# Proportional Numbers have Proportional Differences

## Theorem

In the words of Euclid:

If, as a whole is to a whole, so is a number subtracted to a number subtracted, the remainder will also be to the remainder as whole to whole.

That is:

$a : b = c : d \implies \left({a - c}\right) : \left({b - d}\right) = a : b$

where $a : b$ denotes the ratio of $a$ to $b$.

## Proof

As the whole $AB$ is to the whole $CD$, so let the $AE$ subtracted be to $CF$ subtracted.

We need to show that $EB : FD = AB : CD$.
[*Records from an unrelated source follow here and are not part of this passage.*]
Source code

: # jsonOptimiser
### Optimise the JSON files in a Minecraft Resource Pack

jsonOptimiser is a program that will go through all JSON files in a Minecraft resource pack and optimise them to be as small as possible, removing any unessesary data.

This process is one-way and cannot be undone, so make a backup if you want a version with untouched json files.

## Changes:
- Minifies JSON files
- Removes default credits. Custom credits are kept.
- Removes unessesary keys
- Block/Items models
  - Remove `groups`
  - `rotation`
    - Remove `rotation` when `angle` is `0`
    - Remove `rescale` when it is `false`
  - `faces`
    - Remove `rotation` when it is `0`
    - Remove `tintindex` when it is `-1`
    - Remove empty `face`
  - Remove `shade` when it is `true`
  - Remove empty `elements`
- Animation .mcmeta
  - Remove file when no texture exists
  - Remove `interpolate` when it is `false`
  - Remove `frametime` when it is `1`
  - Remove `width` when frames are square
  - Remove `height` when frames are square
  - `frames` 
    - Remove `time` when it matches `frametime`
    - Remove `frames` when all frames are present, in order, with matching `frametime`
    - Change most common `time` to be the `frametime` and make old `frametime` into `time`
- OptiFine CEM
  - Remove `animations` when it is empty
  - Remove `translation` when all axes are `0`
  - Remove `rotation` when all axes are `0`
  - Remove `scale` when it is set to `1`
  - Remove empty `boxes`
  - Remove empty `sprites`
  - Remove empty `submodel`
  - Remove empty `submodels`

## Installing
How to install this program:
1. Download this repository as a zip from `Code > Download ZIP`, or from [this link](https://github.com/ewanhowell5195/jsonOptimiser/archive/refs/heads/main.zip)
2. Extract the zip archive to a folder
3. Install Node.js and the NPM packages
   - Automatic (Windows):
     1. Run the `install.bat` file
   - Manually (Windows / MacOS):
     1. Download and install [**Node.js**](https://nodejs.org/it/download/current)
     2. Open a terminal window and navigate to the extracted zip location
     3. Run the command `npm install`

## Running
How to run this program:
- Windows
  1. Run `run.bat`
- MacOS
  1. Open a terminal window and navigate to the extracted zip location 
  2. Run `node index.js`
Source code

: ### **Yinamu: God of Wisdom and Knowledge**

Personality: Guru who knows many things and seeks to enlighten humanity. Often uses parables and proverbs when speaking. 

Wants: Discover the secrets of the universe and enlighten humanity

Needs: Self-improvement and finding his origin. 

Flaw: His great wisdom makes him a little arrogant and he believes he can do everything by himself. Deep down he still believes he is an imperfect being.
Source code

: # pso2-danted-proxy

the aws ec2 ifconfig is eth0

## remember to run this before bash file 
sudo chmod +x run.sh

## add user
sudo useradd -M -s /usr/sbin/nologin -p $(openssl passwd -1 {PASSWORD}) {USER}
We have that :$AB : CD = AE : CF$.

So from Book $\text{VII}$ Definition $20$: Proportional we have that whatever aliquot part or aliquant part $AB$ is of $CD$, the same aliquot part or aliquant part is $AE$ of $CF$.

So from:

Proposition $7$ of Book $\text{VII}$: Subtraction of Divisors obeys Distributive Law

and:

Proposition $8$ of Book $\text{VII}$: Subtraction of Multiples of Divisors obeys Distributive Law

$EB$ is the same aliquot part or aliquant part of $FD$ that $AB$ is of $CD$.

So by Book $\text{VII}$ Definition $20$: Proportional $EB : FD = AB : CD$.

$\blacksquare$

## Historical Note

This proof is Proposition $11$ of Book $\text{VII}$ of Euclid's The Elements.